Source texts of formatted documents
/---

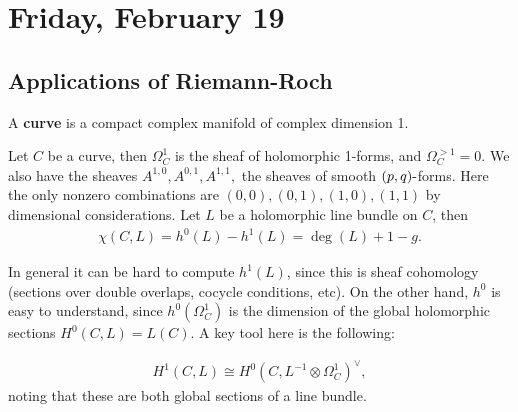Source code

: \hypertarget{friday-february-19}{%
\section{Friday, February 19}\label{friday-february-19}}

\hypertarget{applications-of-riemann-roch}{%
\subsection{Applications of
Riemann-Roch}\label{applications-of-riemann-roch}}

\begin{definition}[Curves]

A \textbf{curve} is a compact complex manifold of complex dimension 1.

\end{definition}

\begin{example}[?]

Let \(C\) be a curve, then \(\Omega_C^1\) is the sheaf of holomorphic
1-forms, and \(\Omega_C^{>1} = 0\). We also have the sheaves
\(A^{1, 0}, A^{0, 1}, A^{1, 1},\) the sheaves of smooth
\((p, q){\hbox{-}}\)forms. Here the only nonzero combinations are
\((0, 0), (0, 1), (1, 0), (1, 1)\) by dimensional considerations. Let
\(L\) be a holomorphic line bundle on \(C\), then
\begin{align*} \chi(C, L) = h^0(L) - h^1(L) = \deg(L) + 1 - g .\end{align*}

\end{example}

\begin{remark}

In general it can be hard to compute \(h^1(L)\), since this is sheaf
cohomology (sections over double overlaps, cocycle conditions, etc). On
the other hand, \(h^0\) is easy to understand, since
\(h^0( \Omega^1_C)\) is the dimension of the global holomorphic sections
\(H^0(C, L) = L(C)\). A key tool here is the following:

\end{remark}

\begin{proposition}

\begin{align*}
H^1(C, L) \cong H^0(C, L ^{-1} \otimes\Omega_C^1)^\vee
,\end{align*}
noting that these are both global sections of a line bundle.

\end{proposition}

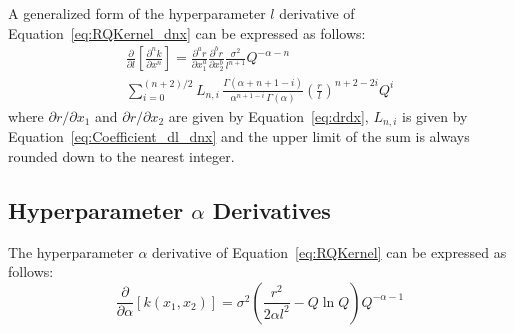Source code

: \documentclass{article}
\begin{document}
A generalized form of the hyperparameter $l$ derivative of Equation~\eqref{eq:RQKernel_dnx} can be expressed as follows:
\begin{multline}
\label{eq:RQKernel_dl_dnx}
	\frac{\partial}{\partial l} \left[\frac{\partial^n k}{\partial x^n}\right] = \frac{\partial^a r}{\partial x_1^a} \frac{\partial^b r}{\partial x_2^b} \frac{\sigma^2}{l^{n+1}} Q^{-\alpha - n} \\
	\sum_{i=0}^{\left(n+2\right)/2} L_{n,i} \, \frac{\Gamma\!\left(\alpha + n + 1 - i\right)}{\alpha^{n+1-i} \, \Gamma\!\left(\alpha\right)} \left(\frac{r}{l}\right)^{n+2-2i} Q^i
\end{multline}
where $\partial r/\partial x_1$ and $\partial r/\partial x_2$ are given by Equation~\eqref{eq:drdx}, $L_{n,i}$ is given by Equation~\eqref{eq:Coefficient_dl_dnx} and the upper limit of the sum is always rounded down to the nearest integer.

\subsection{Hyperparameter $\alpha$ Derivatives}
\label{subsec:RQHypDer_a}

The hyperparameter $\alpha$ derivative of Equation~\eqref{eq:RQKernel} can be expressed as follows:
\begin{equation}
\label{eq:RQKernel_da}
	\frac{\partial}{\partial \alpha} \left[k\!\left(x_1,x_2\right)\right] = \sigma^2 \left(\frac{r^2}{2 \alpha l^2} - Q \ln{Q}\right) Q^{-\alpha-1}
\end{equation}

\begin{comment}
\begin{equation}
\label{eq:RQKernel_da_d1x}
	\begin{gathered}
	\frac{\partial}{\partial \alpha} \left[\frac{\partial k\!\left(x_1,x_2\right)}{\partial x_1}\right] = - \frac{\partial r}{\partial x_1} \frac{\sigma^2 r}{l^2} \left(\frac{r^2}{l^2} \frac{\alpha + 1}{\alpha^2 z} - \ln{z}\right) z^{-\alpha - 1} \\
	\frac{\partial}{\partial l} \left[\frac{\partial k\!\left(x_1,x_2\right)}{\partial x_2}\right] = - \frac{\partial r}{\partial x_2} \frac{\sigma^2 r}{l^2} \left(\frac{r^2}{l^2} \frac{\alpha + 1}{\alpha^2 z} - \ln{z}\right) z^{-\alpha - 1}
	\end{gathered}
\end{equation}

\begin{multline}
\label{eq:RQKernel_da_d2x}
	\frac{\partial}{\partial l} \left[\frac{\partial^2 k\!\left(x_1,x_2\right)}{\partial x_1 \partial x_2}\right] =  \frac{\partial r}{\partial x_1} \frac{\partial r}{\partial x_2} \frac{\sigma^2}{l^2} \\
	\left[\left(\frac{r^2}{l^2} \frac{2\alpha + 1}{2\alpha} - 1\right) \left(\frac{r^2}{l^2} \frac{\alpha + 2}{\alpha^2 z} - \ln{z}\right) - \frac{r^2 z}{2 \alpha^2 l^2}\right] z^{-\alpha - 2}
\end{multline}
\end{comment}
\end{document}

\---

Each line above has to be returned exactly. Drop the pictures.

### The completed task
Source code

: \hypertarget{friday-february-19}{%
\section{Friday, February 19}\label{friday-february-19}}

\hypertarget{applications-of-riemann-roch}{%
\subsection{Applications of
Riemann-Roch}\label{applications-of-riemann-roch}}

\begin{definition}[Curves]

A \textbf{curve} is a compact complex manifold of complex dimension 1.

\end{definition}

\begin{example}[?]

Let \(C\) be a curve, then \(\Omega_C^1\) is the sheaf of holomorphic
1-forms, and \(\Omega_C^{>1} = 0\). We also have the sheaves
\(A^{1, 0}, A^{0, 1}, A^{1, 1},\) the sheaves of smooth
\((p, q){\hbox{-}}\)forms. Here the only nonzero combinations are
\((0, 0), (0, 1), (1, 0), (1, 1)\) by dimensional considerations. Let
\(L\) be a holomorphic line bundle on \(C\), then
\begin{align*} \chi(C, L) = h^0(L) - h^1(L) = \deg(L) + 1 - g .\end{align*}

\end{example}

\begin{remark}

In general it can be hard to compute \(h^1(L)\), since this is sheaf
cohomology (sections over double overlaps, cocycle conditions, etc). On
the other hand, \(h^0\) is easy to understand, since
\(h^0( \Omega^1_C)\) is the dimension of the global holomorphic sections
\(H^0(C, L) = L(C)\). A key tool here is the following:

\end{remark}

\begin{proposition}

\begin{align*}
H^1(C, L) \cong H^0(C, L ^{-1} \otimes\Omega_C^1)^\vee
,\end{align*}
noting that these are both global sections of a line bundle.

\end{proposition}

Source code

: \documentclass{article}
\begin{document}
A generalized form of the hyperparameter $l$ derivative of Equation~\eqref{eq:RQKernel_dnx} can be expressed as follows:
\begin{multline}
\label{eq:RQKernel_dl_dnx}
	\frac{\partial}{\partial l} \left[\frac{\partial^n k}{\partial x^n}\right] = \frac{\partial^a r}{\partial x_1^a} \frac{\partial^b r}{\partial x_2^b} \frac{\sigma^2}{l^{n+1}} Q^{-\alpha - n} \\
	\sum_{i=0}^{\left(n+2\right)/2} L_{n,i} \, \frac{\Gamma\!\left(\alpha + n + 1 - i\right)}{\alpha^{n+1-i} \, \Gamma\!\left(\alpha\right)} \left(\frac{r}{l}\right)^{n+2-2i} Q^i
\end{multline}
where $\partial r/\partial x_1$ and $\partial r/\partial x_2$ are given by Equation~\eqref{eq:drdx}, $L_{n,i}$ is given by Equation~\eqref{eq:Coefficient_dl_dnx} and the upper limit of the sum is always rounded down to the nearest integer.

\subsection{Hyperparameter $\alpha$ Derivatives}
\label{subsec:RQHypDer_a}

The hyperparameter $\alpha$ derivative of Equation~\eqref{eq:RQKernel} can be expressed as follows:
\begin{equation}
\label{eq:RQKernel_da}
	\frac{\partial}{\partial \alpha} \left[k\!\left(x_1,x_2\right)\right] = \sigma^2 \left(\frac{r^2}{2 \alpha l^2} - Q \ln{Q}\right) Q^{-\alpha-1}
\end{equation}

\begin{comment}
\begin{equation}
\label{eq:RQKernel_da_d1x}
	\begin{gathered}
	\frac{\partial}{\partial \alpha} \left[\frac{\partial k\!\left(x_1,x_2\right)}{\partial x_1}\right] = - \frac{\partial r}{\partial x_1} \frac{\sigma^2 r}{l^2} \left(\frac{r^2}{l^2} \frac{\alpha + 1}{\alpha^2 z} - \ln{z}\right) z^{-\alpha - 1} \\
	\frac{\partial}{\partial l} \left[\frac{\partial k\!\left(x_1,x_2\right)}{\partial x_2}\right] = - \frac{\partial r}{\partial x_2} \frac{\sigma^2 r}{l^2} \left(\frac{r^2}{l^2} \frac{\alpha + 1}{\alpha^2 z} - \ln{z}\right) z^{-\alpha - 1}
	\end{gathered}
\end{equation}

\begin{multline}
\label{eq:RQKernel_da_d2x}
	\frac{\partial}{\partial l} \left[\frac{\partial^2 k\!\left(x_1,x_2\right)}{\partial x_1 \partial x_2}\right] =  \frac{\partial r}{\partial x_1} \frac{\partial r}{\partial x_2} \frac{\sigma^2}{l^2} \\
	\left[\left(\frac{r^2}{l^2} \frac{2\alpha + 1}{2\alpha} - 1\right) \left(\frac{r^2}{l^2} \frac{\alpha + 2}{\alpha^2 z} - \ln{z}\right) - \frac{r^2 z}{2 \alpha^2 l^2}\right] z^{-\alpha - 2}
\end{multline}
\end{comment}
\end{document}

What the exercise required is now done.